• **Task goal**
A faithful transcript of every entry is required; pictures do not belong in it.

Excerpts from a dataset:

=====

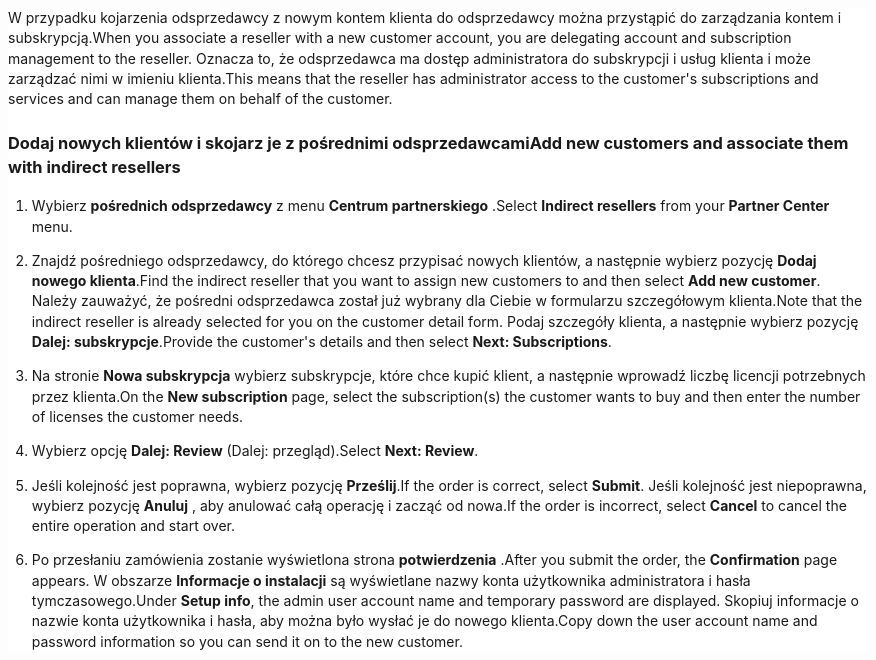 <span data-ttu-id="e0c94-191">W przypadku kojarzenia odsprzedawcy z nowym kontem klienta do odsprzedawcy można przystąpić do zarządzania kontem i subskrypcją.</span><span class="sxs-lookup"><span data-stu-id="e0c94-191">When you associate a reseller with a new customer account, you are delegating account and subscription management to the reseller.</span></span> <span data-ttu-id="e0c94-192">Oznacza to, że odsprzedawca ma dostęp administratora do subskrypcji i usług klienta i może zarządzać nimi w imieniu klienta.</span><span class="sxs-lookup"><span data-stu-id="e0c94-192">This means that the reseller has administrator access to the customer's subscriptions and services and can manage them on behalf of the customer.</span></span>

### <a name="add-new-customers-and-associate-them-with-indirect-resellers"></a><span data-ttu-id="e0c94-193">Dodaj nowych klientów i skojarz je z pośrednimi odsprzedawcami</span><span class="sxs-lookup"><span data-stu-id="e0c94-193">Add new customers and associate them with indirect resellers</span></span>

1. <span data-ttu-id="e0c94-194">Wybierz **pośrednich odsprzedawcy** z menu **Centrum partnerskiego** .</span><span class="sxs-lookup"><span data-stu-id="e0c94-194">Select **Indirect resellers** from your **Partner Center** menu.</span></span>

2. <span data-ttu-id="e0c94-195">Znajdź pośredniego odsprzedawcy, do którego chcesz przypisać nowych klientów, a następnie wybierz pozycję **Dodaj nowego klienta**.</span><span class="sxs-lookup"><span data-stu-id="e0c94-195">Find the indirect reseller that you want to assign new customers to and then select **Add new customer**.</span></span> <span data-ttu-id="e0c94-196">Należy zauważyć, że pośredni odsprzedawca został już wybrany dla Ciebie w formularzu szczegółowym klienta.</span><span class="sxs-lookup"><span data-stu-id="e0c94-196">Note that the indirect reseller is already selected for you on the customer detail form.</span></span> <span data-ttu-id="e0c94-197">Podaj szczegóły klienta, a następnie wybierz pozycję **Dalej: subskrypcje**.</span><span class="sxs-lookup"><span data-stu-id="e0c94-197">Provide the customer's details and then select **Next: Subscriptions**.</span></span>

3. <span data-ttu-id="e0c94-198">Na stronie **Nowa subskrypcja** wybierz subskrypcje, które chce kupić klient, a następnie wprowadź liczbę licencji potrzebnych przez klienta.</span><span class="sxs-lookup"><span data-stu-id="e0c94-198">On the **New subscription** page, select the subscription(s) the customer wants to buy and then enter the number of licenses the customer needs.</span></span>

4. <span data-ttu-id="e0c94-199">Wybierz opcję **Dalej: Review** (Dalej: przegląd).</span><span class="sxs-lookup"><span data-stu-id="e0c94-199">Select **Next: Review**.</span></span>

5. <span data-ttu-id="e0c94-200">Jeśli kolejność jest poprawna, wybierz pozycję **Prześlij**.</span><span class="sxs-lookup"><span data-stu-id="e0c94-200">If the order is correct, select **Submit**.</span></span> <span data-ttu-id="e0c94-201">Jeśli kolejność jest niepoprawna, wybierz pozycję **Anuluj** , aby anulować całą operację i zacząć od nowa.</span><span class="sxs-lookup"><span data-stu-id="e0c94-201">If the order is incorrect, select **Cancel** to cancel the entire operation and start over.</span></span>

6. <span data-ttu-id="e0c94-202">Po przesłaniu zamówienia zostanie wyświetlona strona **potwierdzenia** .</span><span class="sxs-lookup"><span data-stu-id="e0c94-202">After you submit the order, the **Confirmation** page appears.</span></span> <span data-ttu-id="e0c94-203">W obszarze **Informacje o instalacji** są wyświetlane nazwy konta użytkownika administratora i hasła tymczasowego.</span><span class="sxs-lookup"><span data-stu-id="e0c94-203">Under **Setup info**, the admin user account name and temporary password are displayed.</span></span> <span data-ttu-id="e0c94-204">Skopiuj informacje o nazwie konta użytkownika i hasła, aby można było wysłać je do nowego klienta.</span><span class="sxs-lookup"><span data-stu-id="e0c94-204">Copy down the user account name and password information so you can send it on to the new customer.</span></span>
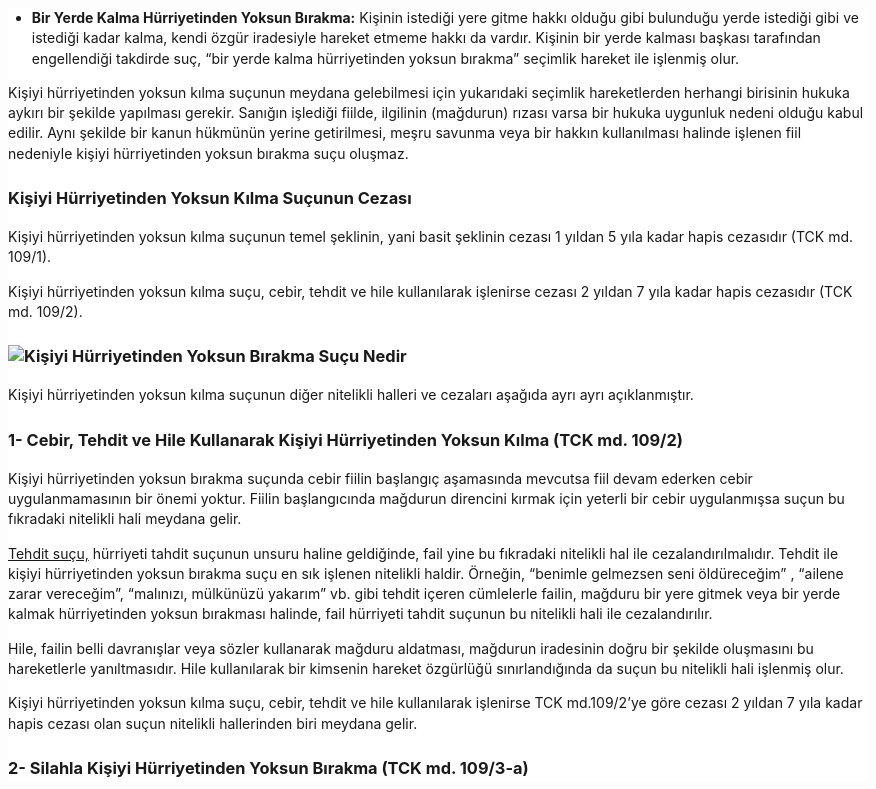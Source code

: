 *	**Bir Yerde Kalma Hürriyetinden Yoksun Bırakma:** Kişinin istediği yere gitme hakkı olduğu gibi bulunduğu yerde istediği gibi ve istediği kadar kalma, kendi özgür iradesiyle hareket etmeme hakkı da vardır. Kişinin bir yerde kalması başkası tarafından engellendiği takdirde suç, “bir yerde kalma hürriyetinden yoksun bırakma”  seçimlik hareket ile  işlenmiş olur.

Kişiyi hürriyetinden yoksun kılma suçunun meydana gelebilmesi için yukarıdaki seçimlik hareketlerden  herhangi birisinin hukuka aykırı bir şekilde yapılması gerekir. Sanığın işlediği fiilde, ilgilinin (mağdurun) rızası varsa bir hukuka uygunluk nedeni olduğu kabul edilir. Aynı şekilde bir kanun hükmünün yerine getirilmesi, meşru savunma veya bir hakkın kullanılması  halinde işlenen fiil nedeniyle kişiyi hürriyetinden yoksun bırakma suçu oluşmaz.

### Kişiyi Hürriyetinden Yoksun Kılma Suçunun Cezası

Kişiyi hürriyetinden yoksun kılma suçunun temel şeklinin, yani basit şeklinin cezası 1 yıldan 5 yıla kadar hapis cezasıdır (TCK md. 109/1).

Kişiyi hürriyetinden yoksun kılma suçu, cebir, tehdit ve hile kullanılarak işlenirse cezası 2 yıldan 7 yıla kadar hapis cezasıdır (TCK md. 109/2).


### ![Kişiyi Hürriyetinden Yoksun Bırakma Suçu Nedir](https://camo.githubusercontent.com/c5dfc435baf6b7a654d0d54d4797473b54dd85e7/687474703a2f2f692e68697a6c69726573696d2e636f6d2f3472414f76512e6a7067 "Kişiyi Hürriyetinden Yoksun Bırakma Suçu")

Kişiyi hürriyetinden yoksun kılma suçunun diğer nitelikli halleri ve cezaları aşağıda ayrı ayrı açıklanmıştır.

### 1- Cebir, Tehdit ve Hile Kullanarak Kişiyi Hürriyetinden Yoksun Kılma (TCK md. 109/2)


Kişiyi hürriyetinden yoksun bırakma suçunda cebir fiilin başlangıç aşamasında mevcutsa fiil devam ederken cebir uygulanmamasının bir önemi yoktur. Fiilin başlangıcında mağdurun direncini kırmak için yeterli bir cebir uygulanmışsa suçun bu fıkradaki nitelikli hali meydana gelir.

[Tehdit suçu,](https://barandogan.av.tr/blog/ceza-hukuku/tehdit-sucu-sartlari-cezasi.html) hürriyeti tahdit suçunun unsuru haline geldiğinde, fail yine bu fıkradaki nitelikli hal ile cezalandırılmalıdır. Tehdit ile kişiyi hürriyetinden yoksun bırakma suçu en sık işlenen nitelikli haldir. Örneğin, “benimle gelmezsen seni öldüreceğim” , “ailene zarar vereceğim”, “malınızı, mülkünüzü yakarım” vb. gibi tehdit içeren cümlelerle failin, mağduru bir yere gitmek veya bir yerde kalmak hürriyetinden yoksun bırakması halinde, fail hürriyeti tahdit suçunun bu nitelikli hali ile cezalandırılır.

Hile, failin belli davranışlar veya sözler kullanarak mağduru aldatması, mağdurun iradesinin doğru bir şekilde  oluşmasını bu hareketlerle yanıltmasıdır. Hile kullanılarak bir kimsenin hareket özgürlüğü sınırlandığında da suçun bu nitelikli hali işlenmiş olur.

Kişiyi hürriyetinden yoksun kılma suçu, cebir, tehdit ve hile kullanılarak işlenirse TCK md.109/2’ye göre cezası 2 yıldan 7 yıla kadar hapis cezası olan suçun nitelikli hallerinden biri  meydana gelir.

### 2- Silahla Kişiyi Hürriyetinden Yoksun Bırakma (TCK md. 109/3-a)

=====

• **Answer area**
 <span data-ttu-id="e0c94-191">W przypadku kojarzenia odsprzedawcy z nowym kontem klienta do odsprzedawcy można przystąpić do zarządzania kontem i subskrypcją.</span><span class="sxs-lookup"><span data-stu-id="e0c94-191">When you associate a reseller with a new customer account, you are delegating account and subscription management to the reseller.</span></span> <span data-ttu-id="e0c94-192">Oznacza to, że odsprzedawca ma dostęp administratora do subskrypcji i usług klienta i może zarządzać nimi w imieniu klienta.</span><span class="sxs-lookup"><span data-stu-id="e0c94-192">This means that the reseller has administrator access to the customer's subscriptions and services and can manage them on behalf of the customer.</span></span>

### <a name="add-new-customers-and-associate-them-with-indirect-resellers"></a><span data-ttu-id="e0c94-193">Dodaj nowych klientów i skojarz je z pośrednimi odsprzedawcami</span><span class="sxs-lookup"><span data-stu-id="e0c94-193">Add new customers and associate them with indirect resellers</span></span>

1. <span data-ttu-id="e0c94-194">Wybierz **pośrednich odsprzedawcy** z menu **Centrum partnerskiego** .</span><span class="sxs-lookup"><span data-stu-id="e0c94-194">Select **Indirect resellers** from your **Partner Center** menu.</span></span>

2. <span data-ttu-id="e0c94-195">Znajdź pośredniego odsprzedawcy, do którego chcesz przypisać nowych klientów, a następnie wybierz pozycję **Dodaj nowego klienta**.</span><span class="sxs-lookup"><span data-stu-id="e0c94-195">Find the indirect reseller that you want to assign new customers to and then select **Add new customer**.</span></span> <span data-ttu-id="e0c94-196">Należy zauważyć, że pośredni odsprzedawca został już wybrany dla Ciebie w formularzu szczegółowym klienta.</span><span class="sxs-lookup"><span data-stu-id="e0c94-196">Note that the indirect reseller is already selected for you on the customer detail form.</span></span> <span data-ttu-id="e0c94-197">Podaj szczegóły klienta, a następnie wybierz pozycję **Dalej: subskrypcje**.</span><span class="sxs-lookup"><span data-stu-id="e0c94-197">Provide the customer's details and then select **Next: Subscriptions**.</span></span>

3. <span data-ttu-id="e0c94-198">Na stronie **Nowa subskrypcja** wybierz subskrypcje, które chce kupić klient, a następnie wprowadź liczbę licencji potrzebnych przez klienta.</span><span class="sxs-lookup"><span data-stu-id="e0c94-198">On the **New subscription** page, select the subscription(s) the customer wants to buy and then enter the number of licenses the customer needs.</span></span>

4. <span data-ttu-id="e0c94-199">Wybierz opcję **Dalej: Review** (Dalej: przegląd).</span><span class="sxs-lookup"><span data-stu-id="e0c94-199">Select **Next: Review**.</span></span>

5. <span data-ttu-id="e0c94-200">Jeśli kolejność jest poprawna, wybierz pozycję **Prześlij**.</span><span class="sxs-lookup"><span data-stu-id="e0c94-200">If the order is correct, select **Submit**.</span></span> <span data-ttu-id="e0c94-201">Jeśli kolejność jest niepoprawna, wybierz pozycję **Anuluj** , aby anulować całą operację i zacząć od nowa.</span><span class="sxs-lookup"><span data-stu-id="e0c94-201">If the order is incorrect, select **Cancel** to cancel the entire operation and start over.</span></span>

6. <span data-ttu-id="e0c94-202">Po przesłaniu zamówienia zostanie wyświetlona strona **potwierdzenia** .</span><span class="sxs-lookup"><span data-stu-id="e0c94-202">After you submit the order, the **Confirmation** page appears.</span></span> <span data-ttu-id="e0c94-203">W obszarze **Informacje o instalacji** są wyświetlane nazwy konta użytkownika administratora i hasła tymczasowego.</span><span class="sxs-lookup"><span data-stu-id="e0c94-203">Under **Setup info**, the admin user account name and temporary password are displayed.</span></span> <span data-ttu-id="e0c94-204">Skopiuj informacje o nazwie konta użytkownika i hasła, aby można było wysłać je do nowego klienta.</span><span class="sxs-lookup"><span data-stu-id="e0c94-204">Copy down the user account name and password information so you can send it on to the new customer.</span></span>
Source code

: *	**Bir Yerde Kalma Hürriyetinden Yoksun Bırakma:** Kişinin istediği yere gitme hakkı olduğu gibi bulunduğu yerde istediği gibi ve istediği kadar kalma, kendi özgür iradesiyle hareket etmeme hakkı da vardır. Kişinin bir yerde kalması başkası tarafından engellendiği takdirde suç, “bir yerde kalma hürriyetinden yoksun bırakma”  seçimlik hareket ile  işlenmiş olur.

Kişiyi hürriyetinden yoksun kılma suçunun meydana gelebilmesi için yukarıdaki seçimlik hareketlerden  herhangi birisinin hukuka aykırı bir şekilde yapılması gerekir. Sanığın işlediği fiilde, ilgilinin (mağdurun) rızası varsa bir hukuka uygunluk nedeni olduğu kabul edilir. Aynı şekilde bir kanun hükmünün yerine getirilmesi, meşru savunma veya bir hakkın kullanılması  halinde işlenen fiil nedeniyle kişiyi hürriyetinden yoksun bırakma suçu oluşmaz.

### Kişiyi Hürriyetinden Yoksun Kılma Suçunun Cezası

Kişiyi hürriyetinden yoksun kılma suçunun temel şeklinin, yani basit şeklinin cezası 1 yıldan 5 yıla kadar hapis cezasıdır (TCK md. 109/1).

Kişiyi hürriyetinden yoksun kılma suçu, cebir, tehdit ve hile kullanılarak işlenirse cezası 2 yıldan 7 yıla kadar hapis cezasıdır (TCK md. 109/2).


### ![Kişiyi Hürriyetinden Yoksun Bırakma Suçu Nedir](https://camo.githubusercontent.com/c5dfc435baf6b7a654d0d54d4797473b54dd85e7/687474703a2f2f692e68697a6c69726573696d2e636f6d2f3472414f76512e6a7067 "Kişiyi Hürriyetinden Yoksun Bırakma Suçu")

Kişiyi hürriyetinden yoksun kılma suçunun diğer nitelikli halleri ve cezaları aşağıda ayrı ayrı açıklanmıştır.

### 1- Cebir, Tehdit ve Hile Kullanarak Kişiyi Hürriyetinden Yoksun Kılma (TCK md. 109/2)


Kişiyi hürriyetinden yoksun bırakma suçunda cebir fiilin başlangıç aşamasında mevcutsa fiil devam ederken cebir uygulanmamasının bir önemi yoktur. Fiilin başlangıcında mağdurun direncini kırmak için yeterli bir cebir uygulanmışsa suçun bu fıkradaki nitelikli hali meydana gelir.

[Tehdit suçu,](https://barandogan.av.tr/blog/ceza-hukuku/tehdit-sucu-sartlari-cezasi.html) hürriyeti tahdit suçunun unsuru haline geldiğinde, fail yine bu fıkradaki nitelikli hal ile cezalandırılmalıdır. Tehdit ile kişiyi hürriyetinden yoksun bırakma suçu en sık işlenen nitelikli haldir. Örneğin, “benimle gelmezsen seni öldüreceğim” , “ailene zarar vereceğim”, “malınızı, mülkünüzü yakarım” vb. gibi tehdit içeren cümlelerle failin, mağduru bir yere gitmek veya bir yerde kalmak hürriyetinden yoksun bırakması halinde, fail hürriyeti tahdit suçunun bu nitelikli hali ile cezalandırılır.

Hile, failin belli davranışlar veya sözler kullanarak mağduru aldatması, mağdurun iradesinin doğru bir şekilde  oluşmasını bu hareketlerle yanıltmasıdır. Hile kullanılarak bir kimsenin hareket özgürlüğü sınırlandığında da suçun bu nitelikli hali işlenmiş olur.

Kişiyi hürriyetinden yoksun kılma suçu, cebir, tehdit ve hile kullanılarak işlenirse TCK md.109/2’ye göre cezası 2 yıldan 7 yıla kadar hapis cezası olan suçun nitelikli hallerinden biri  meydana gelir.

### 2- Silahla Kişiyi Hürriyetinden Yoksun Bırakma (TCK md. 109/3-a)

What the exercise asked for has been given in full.